Here are some data points about what the world thinks of America before a potential Trump second term. Even before collapsing further due to Trump’s mishandling of the pandemic, confidence in him to “do the right thing” in international affairs stood at just 29 percent in a poll of 32 countries— down from 74 percent in former President Barack Obama’s final year in office. Global confidence in Trump is significantly lower than in German Chancellor Angela Merkel (46 percent), French President Emmanuel Macron (41 percent), and Russian President Vladimir Putin (33 percent) — and just one point higher than in Chinese leader Xi Jinping (28 percent). Germans are now equally divided on whether the United States (37 percent) or China (36 percent) is their closest partner, while just 28 percent of Britons trust the United States to act responsibly. Confidence in Trump is only 36 percent in Japan, 32 percent in the United Kingdom, 28 percent in Canada, 28 percent in Brazil, 20 percent in France, 13 percent in Germany, and a mere 8 percent in Mexico, while favorable views of the United States have fallen from 64 percent in 2016 to 53 percent in 2019.

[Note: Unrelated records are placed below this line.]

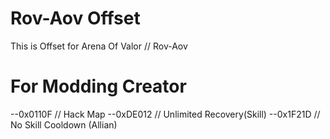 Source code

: # Rov-Aov Offset
This is Offset for Arena Of Valor // Rov-Aov
# For Modding Creator
--0x0110F // Hack Map
--0xDE012 // Unlimited Recovery(Skill)
--0x1F21D // No Skill Cooldown (Allian)
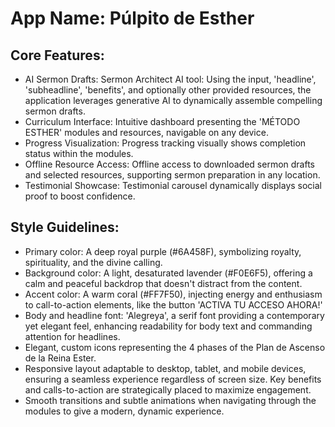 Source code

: # **App Name**: Púlpito de Esther

## Core Features:

- AI Sermon Drafts: Sermon Architect AI tool: Using the input, 'headline', 'subheadline', 'benefits', and optionally other provided resources, the application leverages generative AI to dynamically assemble compelling sermon drafts.
- Curriculum Interface: Intuitive dashboard presenting the 'MÉTODO ESTHER' modules and resources, navigable on any device.
- Progress Visualization: Progress tracking visually shows completion status within the modules.
- Offline Resource Access: Offline access to downloaded sermon drafts and selected resources, supporting sermon preparation in any location.
- Testimonial Showcase: Testimonial carousel dynamically displays social proof to boost confidence. 

## Style Guidelines:

- Primary color: A deep royal purple (#6A458F), symbolizing royalty, spirituality, and the divine calling.
- Background color: A light, desaturated lavender (#F0E6F5), offering a calm and peaceful backdrop that doesn't distract from the content.
- Accent color: A warm coral (#FF7F50), injecting energy and enthusiasm to call-to-action elements, like the button 'ACTIVA TU ACCESO AHORA!'
- Body and headline font: 'Alegreya', a serif font providing a contemporary yet elegant feel, enhancing readability for body text and commanding attention for headlines.
- Elegant, custom icons representing the 4 phases of the Plan de Ascenso de la Reina Ester. 
- Responsive layout adaptable to desktop, tablet, and mobile devices, ensuring a seamless experience regardless of screen size. Key benefits and calls-to-action are strategically placed to maximize engagement.
- Smooth transitions and subtle animations when navigating through the modules to give a modern, dynamic experience.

If America is on its way to becoming a pariah among nations, where will that leave Israel?

As former Israeli PM Levi Eshkol said, “When America sneezes, Israel catches the flu.” Well, the US is pretty sick right now.

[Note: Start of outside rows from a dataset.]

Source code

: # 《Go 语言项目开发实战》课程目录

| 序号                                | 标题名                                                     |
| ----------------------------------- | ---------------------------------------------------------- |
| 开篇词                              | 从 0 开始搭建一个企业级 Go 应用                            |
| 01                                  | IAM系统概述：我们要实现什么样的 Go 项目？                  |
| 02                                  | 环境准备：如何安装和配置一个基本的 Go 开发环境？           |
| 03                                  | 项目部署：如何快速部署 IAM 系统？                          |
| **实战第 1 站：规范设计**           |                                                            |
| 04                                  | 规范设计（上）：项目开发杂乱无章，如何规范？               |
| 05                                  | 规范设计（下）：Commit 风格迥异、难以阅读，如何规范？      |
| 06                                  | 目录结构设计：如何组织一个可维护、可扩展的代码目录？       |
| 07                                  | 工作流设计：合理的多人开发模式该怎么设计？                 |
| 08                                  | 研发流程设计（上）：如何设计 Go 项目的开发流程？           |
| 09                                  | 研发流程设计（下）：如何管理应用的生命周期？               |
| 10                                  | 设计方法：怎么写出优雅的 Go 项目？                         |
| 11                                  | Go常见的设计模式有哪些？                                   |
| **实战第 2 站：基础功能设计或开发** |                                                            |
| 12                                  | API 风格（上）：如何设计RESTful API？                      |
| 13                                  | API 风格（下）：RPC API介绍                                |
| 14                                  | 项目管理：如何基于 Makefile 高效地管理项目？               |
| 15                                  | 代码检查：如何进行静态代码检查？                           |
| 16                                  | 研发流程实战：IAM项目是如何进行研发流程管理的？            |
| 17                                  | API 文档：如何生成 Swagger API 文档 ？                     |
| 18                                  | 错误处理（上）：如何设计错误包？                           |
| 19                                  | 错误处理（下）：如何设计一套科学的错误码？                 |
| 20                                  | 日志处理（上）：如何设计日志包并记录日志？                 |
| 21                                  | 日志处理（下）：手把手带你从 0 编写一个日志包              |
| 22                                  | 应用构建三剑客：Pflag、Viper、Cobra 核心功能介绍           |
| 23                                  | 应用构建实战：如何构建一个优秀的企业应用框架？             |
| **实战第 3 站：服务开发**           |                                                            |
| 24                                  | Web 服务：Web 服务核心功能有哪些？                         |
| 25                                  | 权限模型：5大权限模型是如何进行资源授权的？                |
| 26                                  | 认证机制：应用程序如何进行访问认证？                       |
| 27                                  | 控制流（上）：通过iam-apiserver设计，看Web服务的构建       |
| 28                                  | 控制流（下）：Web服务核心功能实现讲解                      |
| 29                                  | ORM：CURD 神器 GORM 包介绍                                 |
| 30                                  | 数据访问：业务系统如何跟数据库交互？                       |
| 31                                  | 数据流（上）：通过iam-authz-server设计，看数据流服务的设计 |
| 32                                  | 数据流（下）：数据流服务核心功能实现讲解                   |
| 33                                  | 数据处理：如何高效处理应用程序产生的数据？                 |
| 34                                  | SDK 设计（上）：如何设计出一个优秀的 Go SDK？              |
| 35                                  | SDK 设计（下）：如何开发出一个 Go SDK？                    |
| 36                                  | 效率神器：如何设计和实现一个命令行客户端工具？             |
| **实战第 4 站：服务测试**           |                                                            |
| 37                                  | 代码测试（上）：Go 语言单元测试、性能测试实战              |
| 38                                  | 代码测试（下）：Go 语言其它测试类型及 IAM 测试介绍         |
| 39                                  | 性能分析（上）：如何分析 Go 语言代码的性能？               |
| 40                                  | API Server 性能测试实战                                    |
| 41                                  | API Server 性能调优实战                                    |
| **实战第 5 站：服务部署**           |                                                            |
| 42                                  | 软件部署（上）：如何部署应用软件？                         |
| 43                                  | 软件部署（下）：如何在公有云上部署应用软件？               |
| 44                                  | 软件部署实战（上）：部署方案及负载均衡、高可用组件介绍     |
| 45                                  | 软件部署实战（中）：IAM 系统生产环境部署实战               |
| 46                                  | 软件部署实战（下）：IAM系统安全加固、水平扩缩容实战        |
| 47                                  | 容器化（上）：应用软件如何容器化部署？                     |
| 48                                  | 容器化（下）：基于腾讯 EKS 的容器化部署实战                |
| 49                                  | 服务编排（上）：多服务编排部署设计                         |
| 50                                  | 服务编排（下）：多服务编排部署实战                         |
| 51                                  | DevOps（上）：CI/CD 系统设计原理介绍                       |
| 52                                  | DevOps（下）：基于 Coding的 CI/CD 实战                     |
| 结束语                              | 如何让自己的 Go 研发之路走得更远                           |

Trump (and the GOP) is doing the bidding of Christian evangelicals who are not aligned with Jews at the end of the day (or shall I say, End of Days)

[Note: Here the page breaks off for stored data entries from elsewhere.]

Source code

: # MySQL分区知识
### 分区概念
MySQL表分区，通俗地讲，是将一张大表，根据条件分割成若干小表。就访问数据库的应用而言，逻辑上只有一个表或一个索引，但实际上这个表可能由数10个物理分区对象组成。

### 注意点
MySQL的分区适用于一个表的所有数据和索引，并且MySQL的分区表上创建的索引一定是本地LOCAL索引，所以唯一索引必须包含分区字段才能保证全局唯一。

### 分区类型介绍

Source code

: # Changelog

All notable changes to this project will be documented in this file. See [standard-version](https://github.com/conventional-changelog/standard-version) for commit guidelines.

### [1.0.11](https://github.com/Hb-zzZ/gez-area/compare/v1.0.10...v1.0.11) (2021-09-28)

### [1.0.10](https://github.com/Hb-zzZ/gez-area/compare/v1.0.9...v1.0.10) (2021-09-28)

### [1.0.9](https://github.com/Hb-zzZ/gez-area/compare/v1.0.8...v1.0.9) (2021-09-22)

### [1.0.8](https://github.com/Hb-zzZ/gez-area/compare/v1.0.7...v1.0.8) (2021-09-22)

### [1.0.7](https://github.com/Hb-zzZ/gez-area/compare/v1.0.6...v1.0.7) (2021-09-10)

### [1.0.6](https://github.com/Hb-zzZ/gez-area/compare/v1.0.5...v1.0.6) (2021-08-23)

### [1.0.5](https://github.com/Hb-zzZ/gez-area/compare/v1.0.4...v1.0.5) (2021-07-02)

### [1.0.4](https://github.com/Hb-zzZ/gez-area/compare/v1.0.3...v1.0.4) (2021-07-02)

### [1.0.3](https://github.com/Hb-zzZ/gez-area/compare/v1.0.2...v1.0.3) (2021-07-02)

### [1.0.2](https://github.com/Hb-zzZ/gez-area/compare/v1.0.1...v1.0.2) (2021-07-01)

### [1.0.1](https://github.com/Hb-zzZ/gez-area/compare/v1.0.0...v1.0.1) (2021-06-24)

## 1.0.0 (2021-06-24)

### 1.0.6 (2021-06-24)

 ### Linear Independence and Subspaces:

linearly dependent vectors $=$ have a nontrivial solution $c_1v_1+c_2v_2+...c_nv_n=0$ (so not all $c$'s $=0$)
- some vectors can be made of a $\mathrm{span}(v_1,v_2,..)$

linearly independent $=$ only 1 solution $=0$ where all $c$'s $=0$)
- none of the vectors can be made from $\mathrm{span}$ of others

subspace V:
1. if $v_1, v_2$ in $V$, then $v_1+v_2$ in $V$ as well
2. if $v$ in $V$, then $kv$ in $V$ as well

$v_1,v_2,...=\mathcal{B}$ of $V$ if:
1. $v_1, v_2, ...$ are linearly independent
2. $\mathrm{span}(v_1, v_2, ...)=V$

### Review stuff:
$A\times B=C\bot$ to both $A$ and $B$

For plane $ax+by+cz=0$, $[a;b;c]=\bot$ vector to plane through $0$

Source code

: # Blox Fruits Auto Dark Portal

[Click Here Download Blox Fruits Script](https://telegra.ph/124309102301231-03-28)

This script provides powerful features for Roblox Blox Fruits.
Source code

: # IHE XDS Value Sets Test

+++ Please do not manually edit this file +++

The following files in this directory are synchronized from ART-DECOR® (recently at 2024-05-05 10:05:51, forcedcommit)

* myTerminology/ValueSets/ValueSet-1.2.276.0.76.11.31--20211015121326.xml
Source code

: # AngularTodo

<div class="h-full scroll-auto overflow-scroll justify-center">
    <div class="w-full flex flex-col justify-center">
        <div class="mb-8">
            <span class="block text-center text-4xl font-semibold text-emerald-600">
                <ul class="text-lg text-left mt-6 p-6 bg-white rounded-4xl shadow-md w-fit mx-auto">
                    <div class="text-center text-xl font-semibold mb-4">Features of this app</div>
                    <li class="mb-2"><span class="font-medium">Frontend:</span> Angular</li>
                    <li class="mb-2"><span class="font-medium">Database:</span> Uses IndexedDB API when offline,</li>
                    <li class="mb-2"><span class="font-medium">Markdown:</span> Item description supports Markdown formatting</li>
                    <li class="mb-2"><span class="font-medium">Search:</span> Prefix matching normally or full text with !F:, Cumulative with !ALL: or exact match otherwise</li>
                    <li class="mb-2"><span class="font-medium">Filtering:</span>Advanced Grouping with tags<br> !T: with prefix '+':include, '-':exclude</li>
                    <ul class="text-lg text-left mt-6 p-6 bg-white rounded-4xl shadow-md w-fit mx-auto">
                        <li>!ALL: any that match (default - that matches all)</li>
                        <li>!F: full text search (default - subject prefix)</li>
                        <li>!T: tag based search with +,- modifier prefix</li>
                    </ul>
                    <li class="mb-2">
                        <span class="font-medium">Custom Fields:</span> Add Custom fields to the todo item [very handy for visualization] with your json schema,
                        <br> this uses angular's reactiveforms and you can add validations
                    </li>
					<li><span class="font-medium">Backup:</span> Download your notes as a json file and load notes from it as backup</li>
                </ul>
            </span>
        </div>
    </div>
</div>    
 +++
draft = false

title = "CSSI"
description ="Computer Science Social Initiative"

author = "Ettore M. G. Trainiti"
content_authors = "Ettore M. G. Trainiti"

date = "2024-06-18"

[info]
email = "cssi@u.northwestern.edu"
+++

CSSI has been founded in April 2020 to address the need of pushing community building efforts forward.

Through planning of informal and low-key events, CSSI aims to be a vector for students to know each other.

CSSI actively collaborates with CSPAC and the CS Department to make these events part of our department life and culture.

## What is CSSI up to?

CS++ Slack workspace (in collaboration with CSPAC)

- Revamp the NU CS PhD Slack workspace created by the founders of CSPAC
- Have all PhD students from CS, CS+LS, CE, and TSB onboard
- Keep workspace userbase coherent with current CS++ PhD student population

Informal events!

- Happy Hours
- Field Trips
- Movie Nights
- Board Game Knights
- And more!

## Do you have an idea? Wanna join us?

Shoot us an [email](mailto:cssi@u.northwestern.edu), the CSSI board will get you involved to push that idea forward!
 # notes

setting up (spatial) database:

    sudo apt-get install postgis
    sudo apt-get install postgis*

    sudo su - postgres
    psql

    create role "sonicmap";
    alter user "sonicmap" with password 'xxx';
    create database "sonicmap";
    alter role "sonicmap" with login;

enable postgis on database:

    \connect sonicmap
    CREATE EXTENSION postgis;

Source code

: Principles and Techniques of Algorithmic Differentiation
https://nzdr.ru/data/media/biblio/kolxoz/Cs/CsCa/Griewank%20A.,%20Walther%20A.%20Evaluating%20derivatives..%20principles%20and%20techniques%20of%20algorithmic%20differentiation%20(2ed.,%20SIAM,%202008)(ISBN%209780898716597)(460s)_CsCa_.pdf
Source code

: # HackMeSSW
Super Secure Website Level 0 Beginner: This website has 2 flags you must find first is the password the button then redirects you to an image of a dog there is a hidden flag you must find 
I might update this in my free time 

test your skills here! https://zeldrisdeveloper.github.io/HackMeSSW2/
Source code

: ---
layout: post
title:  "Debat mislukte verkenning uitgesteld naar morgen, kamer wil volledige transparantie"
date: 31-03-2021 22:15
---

In my 10 years of reporting from Israel and the Palestinian territories, one of the most surprising things I learned was just how influential Christian evangelicals from the United States are on Israeli politics. I reported for Time magazine on former Arkansas governor, Republican Presidential candidate, and evangelical minister Mike Huckabee (father of Trump’s former press spokesperson Sarah Huckabee Sanders).

Hanging out on his bus for 3 days while touring Israel and the West Bank, I was struck by how gracious Mike Huckabee was as a host. So gracious in fact, that it took countless hours of beating around the bush before he finally revealed his true beliefs to me; that the overarching goal of his policies towards Israel is to lay the groundwork for Armageddon.

I also learned that there are many, many more Christian Zionists than Jewish Zionists in the United States. Those Christian Zionists are the evangelicals, arguably the most organized and largest faction of the Republican Party today. They wield enormous influence over the Republican politics on topics ranging from abortion to guns to Israel.

When Trump moved the US embassy from Tel Aviv to Jerusalem, he said, “That’s for the evangelicals. You know, it’s amazing with that — the evangelicals are more excited by that than Jewish people.”

This quote is evidence that Trump’s foreign policy vis-a-vis Israel does not represent the interests of American Jews who are a tiny, mainly liberal group that mainly doesn’t vote for him. In contrast, the Christian evangelicals deliver millions of votes to him across America, many in critical swing states. 8 out of 10 Christian evangelicals voted Republican in 2016.

This begs the question, are Christian evangelicals aligned with the Jewish dream of democratic, Jewish state, living peacefully in perpetuity in the land of Israel?

The answer is no.

In order to understand why, we must dive into evangelical theology.

Unlike Jews who pray for a lasting peace in Jerusalem, evangelical Christians do not envision a lasting peace between religions in the Middle East. On the contrary, they want only one religion in the world at the End of Days. What they pray for weekly in Church services across the United States and the world, is for World War 3. This war is known as the “End of Days” or Gog and Magog war, which they believe will usher in the second coming of Christ. This is not some wacky or loose vision held by a few. This is a basic, agreed upon tenet of evangelical Christianity theology. The prophecy is actually very precise about where this war will take place, the epicenter will be in or near the current location of Kibbutz Megiddo, Israel. The word “Armageddon” is based off this prophesied location. They believe the war will be worse than all previous wars combined.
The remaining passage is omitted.